Demokrasinin durumuna ilişkin bir soruya Erdoğan, "Her şeyden önce, dünya demokrasisi şu anda tehlikede ve dünyada demokrasi adeta bir sarsıntı geçiriyor. Artık otoriter, totaliter rejimler ayakta kalıyor. Şu anda İsrail demokratik bir rejimdir diyebilir miyiz? Tamamen otoriter, totaliter, adeta elindeki silahlarla, bombalarla mazlum, mağdur olan ülkeleri tehdit eder hale gelmiştir. Şu anda ABD'nin İsrail'e vermiş olduğu desteğin boyutu belli mi? Değil. Peki bunun demokrasiyle bir ilgisi, alakası var mı? Yok. Şimdi demokrasinin en geniş anlamda yaşadığı Amerika, bu tavırlarıyla maalesef terörist İsrail'in yanında yer almıştır, yer almaktadır ve o da oradan aldığı destekle mazlum, mağdur Filistin'i her an tehdit etmektedir. Filistin topraklarında bombalar altında, fosfor bombalarıyla sürekli olarak o insanlar yani 51 bini aşan ölüm vakaları var, bütün bu ölüm vakalarının karşısında demokrasi hala yaşıyor diyebilir miyiz? Demokrasi büyük bir tehdit altında ve yok olmaya devam etmektedir.
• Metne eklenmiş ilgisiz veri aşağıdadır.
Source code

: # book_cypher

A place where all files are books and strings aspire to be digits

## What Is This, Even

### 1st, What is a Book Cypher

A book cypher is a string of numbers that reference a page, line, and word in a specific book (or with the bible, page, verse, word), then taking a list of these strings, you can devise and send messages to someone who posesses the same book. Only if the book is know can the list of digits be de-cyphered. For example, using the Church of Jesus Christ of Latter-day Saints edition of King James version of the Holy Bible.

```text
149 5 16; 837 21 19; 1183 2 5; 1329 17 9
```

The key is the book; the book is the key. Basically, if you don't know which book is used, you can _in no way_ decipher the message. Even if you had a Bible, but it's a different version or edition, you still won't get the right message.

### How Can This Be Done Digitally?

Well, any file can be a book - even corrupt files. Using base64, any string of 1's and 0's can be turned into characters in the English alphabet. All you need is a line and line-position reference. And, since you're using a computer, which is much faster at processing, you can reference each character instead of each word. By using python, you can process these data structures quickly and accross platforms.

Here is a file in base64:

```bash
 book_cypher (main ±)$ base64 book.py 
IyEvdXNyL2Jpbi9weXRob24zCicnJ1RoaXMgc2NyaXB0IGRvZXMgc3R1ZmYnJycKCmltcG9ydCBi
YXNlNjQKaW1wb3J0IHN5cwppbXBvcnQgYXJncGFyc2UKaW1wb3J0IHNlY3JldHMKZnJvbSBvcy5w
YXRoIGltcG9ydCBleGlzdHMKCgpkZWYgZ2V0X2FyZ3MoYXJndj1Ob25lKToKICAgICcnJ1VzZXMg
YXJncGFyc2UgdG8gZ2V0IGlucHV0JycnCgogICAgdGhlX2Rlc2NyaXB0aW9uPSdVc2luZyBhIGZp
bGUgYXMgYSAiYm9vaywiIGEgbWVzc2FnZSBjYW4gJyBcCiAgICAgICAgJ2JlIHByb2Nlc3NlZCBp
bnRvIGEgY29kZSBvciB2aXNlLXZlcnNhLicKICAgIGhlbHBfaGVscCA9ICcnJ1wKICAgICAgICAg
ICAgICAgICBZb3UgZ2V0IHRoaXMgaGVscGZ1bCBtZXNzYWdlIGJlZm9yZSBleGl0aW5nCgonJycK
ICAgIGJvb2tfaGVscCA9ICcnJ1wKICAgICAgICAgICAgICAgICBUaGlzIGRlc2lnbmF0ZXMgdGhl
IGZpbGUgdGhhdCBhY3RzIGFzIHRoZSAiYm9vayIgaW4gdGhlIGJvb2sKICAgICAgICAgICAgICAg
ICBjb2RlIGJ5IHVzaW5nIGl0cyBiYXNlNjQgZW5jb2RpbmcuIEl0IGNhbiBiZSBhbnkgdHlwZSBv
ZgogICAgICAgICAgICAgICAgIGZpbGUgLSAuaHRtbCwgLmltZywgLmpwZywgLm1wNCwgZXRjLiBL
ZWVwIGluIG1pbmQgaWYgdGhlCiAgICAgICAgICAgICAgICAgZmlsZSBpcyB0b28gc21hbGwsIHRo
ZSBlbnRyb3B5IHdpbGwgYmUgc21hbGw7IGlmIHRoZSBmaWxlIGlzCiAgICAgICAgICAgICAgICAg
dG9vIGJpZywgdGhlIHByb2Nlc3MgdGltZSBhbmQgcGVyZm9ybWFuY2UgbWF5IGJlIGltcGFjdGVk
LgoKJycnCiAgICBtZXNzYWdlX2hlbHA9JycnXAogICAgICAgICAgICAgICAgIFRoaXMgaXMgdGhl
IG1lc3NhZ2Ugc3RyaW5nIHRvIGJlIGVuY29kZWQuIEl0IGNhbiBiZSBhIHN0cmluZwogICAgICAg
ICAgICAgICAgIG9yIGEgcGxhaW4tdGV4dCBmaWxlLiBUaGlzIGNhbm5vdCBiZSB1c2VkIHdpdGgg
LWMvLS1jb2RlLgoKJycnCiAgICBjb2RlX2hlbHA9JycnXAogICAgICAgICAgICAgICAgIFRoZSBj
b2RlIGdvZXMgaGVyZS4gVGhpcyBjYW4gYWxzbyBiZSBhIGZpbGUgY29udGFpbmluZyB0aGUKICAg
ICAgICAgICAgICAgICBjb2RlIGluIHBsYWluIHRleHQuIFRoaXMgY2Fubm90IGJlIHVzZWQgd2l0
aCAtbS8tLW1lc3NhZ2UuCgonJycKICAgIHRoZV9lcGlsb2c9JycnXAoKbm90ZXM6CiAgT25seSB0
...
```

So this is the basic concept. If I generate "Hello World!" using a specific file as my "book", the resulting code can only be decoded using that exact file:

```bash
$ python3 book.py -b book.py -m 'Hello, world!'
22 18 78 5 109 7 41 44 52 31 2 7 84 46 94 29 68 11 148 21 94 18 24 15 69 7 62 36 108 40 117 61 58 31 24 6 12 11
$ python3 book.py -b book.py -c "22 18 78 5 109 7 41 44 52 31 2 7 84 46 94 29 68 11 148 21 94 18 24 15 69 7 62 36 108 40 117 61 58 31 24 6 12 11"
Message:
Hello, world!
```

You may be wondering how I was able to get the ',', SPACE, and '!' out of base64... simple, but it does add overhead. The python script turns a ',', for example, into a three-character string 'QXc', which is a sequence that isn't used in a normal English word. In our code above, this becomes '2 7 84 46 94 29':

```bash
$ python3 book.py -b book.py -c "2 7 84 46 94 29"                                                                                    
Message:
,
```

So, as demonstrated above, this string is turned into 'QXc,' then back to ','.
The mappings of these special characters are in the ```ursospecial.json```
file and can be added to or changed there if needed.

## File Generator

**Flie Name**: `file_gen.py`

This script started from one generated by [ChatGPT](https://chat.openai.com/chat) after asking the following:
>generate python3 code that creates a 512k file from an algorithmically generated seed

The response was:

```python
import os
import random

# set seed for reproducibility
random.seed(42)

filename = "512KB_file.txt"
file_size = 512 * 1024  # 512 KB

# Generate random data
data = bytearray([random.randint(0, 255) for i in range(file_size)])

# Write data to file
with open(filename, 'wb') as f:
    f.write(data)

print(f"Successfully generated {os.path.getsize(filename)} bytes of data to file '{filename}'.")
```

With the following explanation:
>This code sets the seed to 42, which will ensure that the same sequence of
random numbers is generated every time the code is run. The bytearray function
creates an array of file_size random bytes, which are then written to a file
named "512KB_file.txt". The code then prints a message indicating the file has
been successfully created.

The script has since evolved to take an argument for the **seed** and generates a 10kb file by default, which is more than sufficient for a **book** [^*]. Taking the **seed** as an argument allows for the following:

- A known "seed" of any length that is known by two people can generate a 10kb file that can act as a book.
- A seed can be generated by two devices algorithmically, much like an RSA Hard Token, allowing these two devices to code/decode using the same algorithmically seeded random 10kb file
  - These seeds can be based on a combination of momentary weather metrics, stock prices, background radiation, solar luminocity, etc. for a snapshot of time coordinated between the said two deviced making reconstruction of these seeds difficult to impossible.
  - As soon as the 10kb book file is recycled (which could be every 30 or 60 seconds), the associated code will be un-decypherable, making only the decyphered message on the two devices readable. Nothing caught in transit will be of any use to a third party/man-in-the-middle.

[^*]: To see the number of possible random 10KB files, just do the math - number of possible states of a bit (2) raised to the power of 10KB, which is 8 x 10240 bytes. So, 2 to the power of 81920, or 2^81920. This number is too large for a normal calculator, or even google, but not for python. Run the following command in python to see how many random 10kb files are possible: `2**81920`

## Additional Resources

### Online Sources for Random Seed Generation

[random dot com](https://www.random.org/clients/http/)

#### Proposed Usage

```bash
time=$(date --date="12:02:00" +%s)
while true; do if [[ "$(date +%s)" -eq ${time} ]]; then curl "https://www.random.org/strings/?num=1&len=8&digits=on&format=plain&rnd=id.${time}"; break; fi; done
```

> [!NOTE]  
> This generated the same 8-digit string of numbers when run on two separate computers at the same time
Ve Lahey Adalet Divanı kararını en isabetli şekilde vermiştir. Ve bu konuda da tabii Güney Afrika'yı şükranla anıyoruz ve destekliyoruz. İlk çıkışını o yaptı ve biz de aynı şekilde onlarla birlikte o kararı destekliyoruz. Ve Lahey Adalet Divanının aldığı kararın tecellisini bekliyoruz" dedi.